### Data to examine
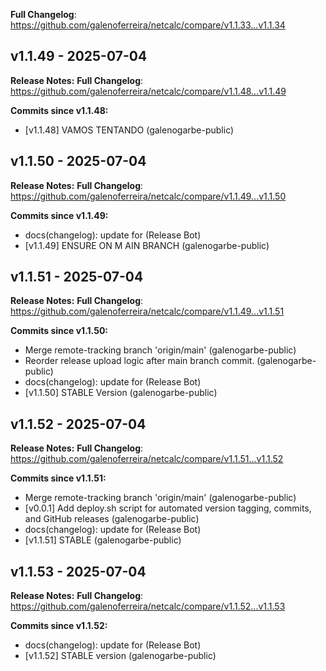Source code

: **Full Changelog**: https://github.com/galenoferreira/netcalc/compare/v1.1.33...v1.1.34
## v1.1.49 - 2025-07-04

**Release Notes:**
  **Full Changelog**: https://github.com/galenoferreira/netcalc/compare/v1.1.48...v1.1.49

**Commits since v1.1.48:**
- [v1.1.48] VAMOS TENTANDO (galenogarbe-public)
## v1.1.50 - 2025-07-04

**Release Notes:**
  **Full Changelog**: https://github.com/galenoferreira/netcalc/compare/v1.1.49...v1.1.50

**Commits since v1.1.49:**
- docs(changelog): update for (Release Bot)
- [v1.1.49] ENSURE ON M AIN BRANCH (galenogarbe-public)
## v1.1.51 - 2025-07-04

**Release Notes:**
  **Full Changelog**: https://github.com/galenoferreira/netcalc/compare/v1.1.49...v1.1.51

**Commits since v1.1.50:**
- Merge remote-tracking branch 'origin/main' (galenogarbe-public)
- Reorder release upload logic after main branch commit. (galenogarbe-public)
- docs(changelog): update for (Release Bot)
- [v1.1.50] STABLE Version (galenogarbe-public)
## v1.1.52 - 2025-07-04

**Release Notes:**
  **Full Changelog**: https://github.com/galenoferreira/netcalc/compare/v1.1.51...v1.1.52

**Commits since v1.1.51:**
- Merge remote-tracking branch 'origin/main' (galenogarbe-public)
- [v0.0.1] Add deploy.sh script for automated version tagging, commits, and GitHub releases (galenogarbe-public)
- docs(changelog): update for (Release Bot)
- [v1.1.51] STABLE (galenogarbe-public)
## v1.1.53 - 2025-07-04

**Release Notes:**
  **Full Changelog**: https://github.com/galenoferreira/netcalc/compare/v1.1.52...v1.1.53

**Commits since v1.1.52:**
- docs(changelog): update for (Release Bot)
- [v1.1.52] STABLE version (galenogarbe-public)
######
### Data to examine
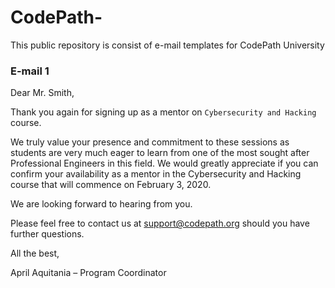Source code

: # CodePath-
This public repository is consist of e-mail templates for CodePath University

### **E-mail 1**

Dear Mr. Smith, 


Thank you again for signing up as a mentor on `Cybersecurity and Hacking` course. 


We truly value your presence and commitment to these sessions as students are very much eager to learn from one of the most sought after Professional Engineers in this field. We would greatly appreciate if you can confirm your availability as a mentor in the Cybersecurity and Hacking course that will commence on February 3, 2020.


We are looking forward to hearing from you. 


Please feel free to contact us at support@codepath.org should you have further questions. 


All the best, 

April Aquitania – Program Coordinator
######
What this task involves:
Only a number is wanted: how many lines of the material above hold "after"?

Result below:
2